Imprimer

Le classement 2026 des 20 pays africains les plus performants publié dans la presse repose sur l’indice du Chandler Good Government Index (CGG), qui mesure surtout l’efficacité de la gouvernance, et il place Maurice, le Rwanda et le Botswana en tête du continent. 

Les gagnants

En tête, Maurice conserve son leadership continental dans le classement CGG 2026, devant le Rwanda et le Botswana, ce qui confirme une certaine stabilité institutionnelle et administrative dans ces trois pays. Derrière eux, on retrouve le Maroc, la Tanzanie, l’Afrique du Sud, l’Égypte, le Bénin, le Ghana, puis la Côte d’Ivoire et la Namibie, qui complètent le top 10 africain du classement relayé par Africanews. Le Sénégal, le Kenya, l’Ouganda et la Tunisie restent aussi dans le groupe des pays africains les mieux notés, même s’ils se situent plus loin dans le tableau.

Le vrai point positif de cette édition est que plusieurs pays d’Afrique de l’Ouest et de l’Est conservent une présence visible dans le haut du classement, ce qui montre qu’il n’y a pas seulement des leaders d’Afrique australe ou du Nord. Maurice reste première en Afrique depuis 2021 dans l’indice CGG, avec un score qui la place au 55e rang mondial. Rwanda et Botswana confirment également leur réputation de pays bien organisés sur le plan administratif et étatique.

Les perdants

Du côté des perdants, plusieurs grands pays du continent se retrouvent dans la deuxième moitié du classement, voire très bas, ce qui traduit des fragilités persistantes en matière de gouvernance. La RD Congo arrive par exemple vers l’avant-dernière position dans le classement relayé par Africanews, derrière le Sierra Leone, l’Angola, le Zimbabwe, le Mali et le Mozambique. Le Tchad ferme le classement à la 35e place, ce qui illustre de fortes difficultés structurelles.

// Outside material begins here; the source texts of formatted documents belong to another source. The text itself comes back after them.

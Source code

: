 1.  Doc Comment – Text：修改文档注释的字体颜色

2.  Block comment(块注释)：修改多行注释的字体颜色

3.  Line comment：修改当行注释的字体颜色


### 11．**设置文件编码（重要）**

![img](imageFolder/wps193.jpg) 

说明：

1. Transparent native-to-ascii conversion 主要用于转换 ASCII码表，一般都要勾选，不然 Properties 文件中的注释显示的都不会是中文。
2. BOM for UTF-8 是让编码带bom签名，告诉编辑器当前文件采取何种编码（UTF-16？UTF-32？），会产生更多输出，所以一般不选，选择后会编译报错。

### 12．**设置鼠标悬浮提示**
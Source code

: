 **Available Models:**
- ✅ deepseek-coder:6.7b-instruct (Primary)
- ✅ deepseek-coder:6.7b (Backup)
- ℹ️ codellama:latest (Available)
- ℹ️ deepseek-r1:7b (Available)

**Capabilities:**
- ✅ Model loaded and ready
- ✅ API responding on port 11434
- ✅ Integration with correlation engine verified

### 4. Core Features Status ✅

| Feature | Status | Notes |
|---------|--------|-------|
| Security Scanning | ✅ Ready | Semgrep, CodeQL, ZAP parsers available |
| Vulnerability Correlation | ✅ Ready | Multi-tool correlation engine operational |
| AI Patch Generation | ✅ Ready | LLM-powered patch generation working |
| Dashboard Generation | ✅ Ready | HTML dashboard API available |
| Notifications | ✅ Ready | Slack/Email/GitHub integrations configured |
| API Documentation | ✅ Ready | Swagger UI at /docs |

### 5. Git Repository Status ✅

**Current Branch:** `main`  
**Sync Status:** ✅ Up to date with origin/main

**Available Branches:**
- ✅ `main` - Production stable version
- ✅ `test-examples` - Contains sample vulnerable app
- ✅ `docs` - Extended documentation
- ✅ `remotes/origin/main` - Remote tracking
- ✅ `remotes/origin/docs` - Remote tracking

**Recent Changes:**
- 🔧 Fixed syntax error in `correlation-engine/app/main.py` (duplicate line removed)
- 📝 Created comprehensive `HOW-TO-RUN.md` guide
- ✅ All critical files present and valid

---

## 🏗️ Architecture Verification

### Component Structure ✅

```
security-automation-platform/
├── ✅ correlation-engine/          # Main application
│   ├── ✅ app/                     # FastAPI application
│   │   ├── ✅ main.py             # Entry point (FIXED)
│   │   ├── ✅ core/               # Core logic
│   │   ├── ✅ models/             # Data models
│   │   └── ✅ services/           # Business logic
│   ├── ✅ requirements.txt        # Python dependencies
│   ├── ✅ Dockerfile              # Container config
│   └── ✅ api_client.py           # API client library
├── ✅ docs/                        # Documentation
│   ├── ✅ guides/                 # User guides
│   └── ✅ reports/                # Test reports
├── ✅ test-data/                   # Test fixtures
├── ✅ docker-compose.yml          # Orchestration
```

Le Nigeria, malgré son poids démographique et économique, se retrouve aussi assez bas, ce qui montre que la taille ou les ressources ne suffisent pas à garantir une bonne performance institutionnelle. Le Burkina Faso, le Cameroun et l’Éthiopie sont également cités dans le bas du tableau, alors qu’ils ont pourtant un rôle régional important. Dans le classement “performance” de Jeune Afrique, le Cameroun est même absent du top 20, ce qui a été relevé comme un signal négatif.

Lecture du classement

Ce genre de palmarès ne mesure pas la richesse brute, mais plutôt la capacité d’un État à gouverner, influencer et innover selon l’indice choisi. C’est pourquoi un pays peut être économiquement puissant sans être bien classé, alors qu’un autre, plus petit, peut apparaître comme plus performant grâce à de meilleures institutions. En ce sens, le classement récompense surtout la qualité de l’État, la cohérence des politiques publiques et la stabilité administrative.

Il faut donc éviter de confondre “pays les plus performants”, “pays les plus prospères” et “pays les plus riches”, car ce sont trois classements différents. Par exemple, l’indice HelloSafe 2026 sur la prospérité place les Seychelles et Maurice en tête, avec un autre ensemble de critères centrés sur le revenu, l’IDH et les inégalités. Cela montre que la position d’un pays dépend beaucoup de la méthodologie retenue.